▸ AVAILABLE DATA
<<<<

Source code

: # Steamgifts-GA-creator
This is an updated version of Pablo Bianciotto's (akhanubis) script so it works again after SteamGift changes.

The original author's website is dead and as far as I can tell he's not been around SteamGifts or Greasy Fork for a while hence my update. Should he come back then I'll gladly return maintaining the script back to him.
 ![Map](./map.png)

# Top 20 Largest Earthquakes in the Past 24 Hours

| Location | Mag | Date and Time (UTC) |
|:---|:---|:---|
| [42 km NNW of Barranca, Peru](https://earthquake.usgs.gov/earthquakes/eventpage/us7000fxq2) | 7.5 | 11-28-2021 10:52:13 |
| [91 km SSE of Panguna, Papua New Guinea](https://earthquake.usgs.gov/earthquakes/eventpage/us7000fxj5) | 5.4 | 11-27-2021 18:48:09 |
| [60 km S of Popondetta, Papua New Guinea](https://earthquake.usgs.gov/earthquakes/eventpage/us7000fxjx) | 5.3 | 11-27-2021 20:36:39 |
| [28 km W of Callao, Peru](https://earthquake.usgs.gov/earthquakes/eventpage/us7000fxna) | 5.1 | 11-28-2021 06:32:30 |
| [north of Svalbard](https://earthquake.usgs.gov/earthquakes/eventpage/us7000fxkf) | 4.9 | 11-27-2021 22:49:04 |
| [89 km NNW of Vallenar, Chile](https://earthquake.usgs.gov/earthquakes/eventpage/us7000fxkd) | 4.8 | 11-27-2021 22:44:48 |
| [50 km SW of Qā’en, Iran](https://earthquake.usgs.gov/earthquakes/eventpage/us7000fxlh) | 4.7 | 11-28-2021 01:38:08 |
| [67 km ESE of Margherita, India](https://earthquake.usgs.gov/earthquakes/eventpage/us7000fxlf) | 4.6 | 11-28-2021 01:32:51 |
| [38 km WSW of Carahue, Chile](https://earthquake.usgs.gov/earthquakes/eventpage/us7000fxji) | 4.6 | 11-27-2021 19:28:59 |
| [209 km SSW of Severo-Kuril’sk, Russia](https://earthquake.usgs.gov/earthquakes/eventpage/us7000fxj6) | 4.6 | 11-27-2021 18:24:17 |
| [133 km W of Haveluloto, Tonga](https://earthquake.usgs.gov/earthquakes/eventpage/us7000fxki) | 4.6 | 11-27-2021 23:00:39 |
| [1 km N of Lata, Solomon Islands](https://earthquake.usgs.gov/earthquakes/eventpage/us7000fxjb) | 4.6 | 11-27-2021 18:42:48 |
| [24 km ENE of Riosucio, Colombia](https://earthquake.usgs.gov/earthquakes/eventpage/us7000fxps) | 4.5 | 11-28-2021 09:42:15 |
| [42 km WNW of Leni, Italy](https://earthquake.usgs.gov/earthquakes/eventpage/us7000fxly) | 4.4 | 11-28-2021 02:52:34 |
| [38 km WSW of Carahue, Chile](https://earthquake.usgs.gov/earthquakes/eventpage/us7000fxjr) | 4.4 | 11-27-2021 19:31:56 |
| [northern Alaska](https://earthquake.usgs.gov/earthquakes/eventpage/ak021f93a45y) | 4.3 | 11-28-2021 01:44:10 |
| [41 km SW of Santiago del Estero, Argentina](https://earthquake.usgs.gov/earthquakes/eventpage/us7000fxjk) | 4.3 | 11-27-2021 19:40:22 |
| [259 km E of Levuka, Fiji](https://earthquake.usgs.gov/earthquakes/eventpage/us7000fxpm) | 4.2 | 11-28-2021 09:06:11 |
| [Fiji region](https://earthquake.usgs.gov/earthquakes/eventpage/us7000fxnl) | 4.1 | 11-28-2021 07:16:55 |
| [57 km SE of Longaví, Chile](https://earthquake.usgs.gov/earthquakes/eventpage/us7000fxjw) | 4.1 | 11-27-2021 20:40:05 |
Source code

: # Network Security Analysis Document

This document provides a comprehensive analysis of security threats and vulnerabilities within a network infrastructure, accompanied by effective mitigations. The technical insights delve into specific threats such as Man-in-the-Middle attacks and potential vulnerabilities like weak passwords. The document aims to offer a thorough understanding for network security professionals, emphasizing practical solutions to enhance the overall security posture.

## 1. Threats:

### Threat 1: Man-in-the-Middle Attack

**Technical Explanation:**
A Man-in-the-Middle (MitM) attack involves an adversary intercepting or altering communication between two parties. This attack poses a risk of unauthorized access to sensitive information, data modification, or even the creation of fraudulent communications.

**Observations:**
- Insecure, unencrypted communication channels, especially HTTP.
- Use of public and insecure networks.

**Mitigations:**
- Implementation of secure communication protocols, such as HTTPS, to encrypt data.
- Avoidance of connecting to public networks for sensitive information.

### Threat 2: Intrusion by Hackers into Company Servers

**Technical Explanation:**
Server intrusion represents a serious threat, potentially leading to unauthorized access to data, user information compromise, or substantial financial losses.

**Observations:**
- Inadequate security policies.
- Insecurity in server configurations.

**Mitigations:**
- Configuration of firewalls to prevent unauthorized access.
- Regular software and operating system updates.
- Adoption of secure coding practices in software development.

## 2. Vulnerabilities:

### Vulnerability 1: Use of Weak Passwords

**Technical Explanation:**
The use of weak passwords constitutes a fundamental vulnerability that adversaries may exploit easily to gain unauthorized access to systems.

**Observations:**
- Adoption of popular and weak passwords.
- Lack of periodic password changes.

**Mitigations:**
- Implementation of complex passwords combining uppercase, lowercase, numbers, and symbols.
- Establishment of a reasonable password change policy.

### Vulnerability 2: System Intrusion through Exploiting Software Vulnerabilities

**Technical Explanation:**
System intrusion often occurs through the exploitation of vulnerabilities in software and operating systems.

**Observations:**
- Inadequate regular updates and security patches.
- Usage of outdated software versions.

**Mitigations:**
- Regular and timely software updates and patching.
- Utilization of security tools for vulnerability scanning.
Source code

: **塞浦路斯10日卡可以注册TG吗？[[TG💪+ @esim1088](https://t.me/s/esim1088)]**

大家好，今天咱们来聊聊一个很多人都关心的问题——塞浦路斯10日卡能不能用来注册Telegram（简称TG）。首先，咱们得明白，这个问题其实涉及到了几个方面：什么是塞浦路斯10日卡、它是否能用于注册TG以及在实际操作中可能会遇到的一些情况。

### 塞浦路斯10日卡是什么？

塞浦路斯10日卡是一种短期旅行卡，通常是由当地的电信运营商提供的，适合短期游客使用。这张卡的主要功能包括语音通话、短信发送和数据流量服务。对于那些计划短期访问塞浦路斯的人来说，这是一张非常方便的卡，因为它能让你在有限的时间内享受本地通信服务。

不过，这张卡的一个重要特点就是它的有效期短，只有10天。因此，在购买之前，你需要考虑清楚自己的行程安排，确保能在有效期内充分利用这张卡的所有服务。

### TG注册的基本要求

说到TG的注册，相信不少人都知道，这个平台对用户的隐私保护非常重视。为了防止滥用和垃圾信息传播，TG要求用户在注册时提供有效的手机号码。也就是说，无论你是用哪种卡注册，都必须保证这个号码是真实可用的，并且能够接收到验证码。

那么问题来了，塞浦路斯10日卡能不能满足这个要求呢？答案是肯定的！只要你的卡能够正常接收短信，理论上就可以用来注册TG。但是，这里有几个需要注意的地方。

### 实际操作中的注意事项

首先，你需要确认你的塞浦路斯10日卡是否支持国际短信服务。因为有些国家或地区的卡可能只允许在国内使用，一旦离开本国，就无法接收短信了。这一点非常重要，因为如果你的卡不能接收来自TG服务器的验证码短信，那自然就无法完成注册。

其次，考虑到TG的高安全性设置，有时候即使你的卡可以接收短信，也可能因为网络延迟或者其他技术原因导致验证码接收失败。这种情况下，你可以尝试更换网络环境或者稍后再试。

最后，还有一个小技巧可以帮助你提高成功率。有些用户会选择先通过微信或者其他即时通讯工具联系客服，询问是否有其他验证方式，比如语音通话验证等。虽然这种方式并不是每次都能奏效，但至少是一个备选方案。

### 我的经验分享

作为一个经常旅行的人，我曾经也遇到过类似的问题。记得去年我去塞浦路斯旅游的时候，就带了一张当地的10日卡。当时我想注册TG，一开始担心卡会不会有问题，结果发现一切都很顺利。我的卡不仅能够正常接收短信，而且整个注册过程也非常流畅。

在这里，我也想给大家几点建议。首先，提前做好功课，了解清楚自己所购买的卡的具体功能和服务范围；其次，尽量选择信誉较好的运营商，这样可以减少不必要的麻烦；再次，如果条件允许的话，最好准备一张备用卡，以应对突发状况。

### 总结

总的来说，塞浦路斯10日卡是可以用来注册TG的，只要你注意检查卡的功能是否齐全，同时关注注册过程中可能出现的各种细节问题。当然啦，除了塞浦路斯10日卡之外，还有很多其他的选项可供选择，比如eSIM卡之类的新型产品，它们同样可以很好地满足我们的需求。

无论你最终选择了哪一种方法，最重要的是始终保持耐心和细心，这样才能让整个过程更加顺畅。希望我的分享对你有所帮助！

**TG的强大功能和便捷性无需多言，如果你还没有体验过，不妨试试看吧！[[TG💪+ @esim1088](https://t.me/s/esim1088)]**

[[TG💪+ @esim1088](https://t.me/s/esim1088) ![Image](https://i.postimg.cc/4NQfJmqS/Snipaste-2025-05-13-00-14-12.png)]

>>>>

▸ WHAT YOU NEED TO DO
Please filter the listing down to lines that include the word "script".

▸ ANSWER FOR THE TASK
This is an updated version of Pablo Bianciotto's (akhanubis) script so it works again after SteamGift changes.
The original author's website is dead and as far as I can tell he's not been around SteamGifts or Greasy Fork for a while hence my update. Should he come back then I'll gladly return maintaining the script back to him.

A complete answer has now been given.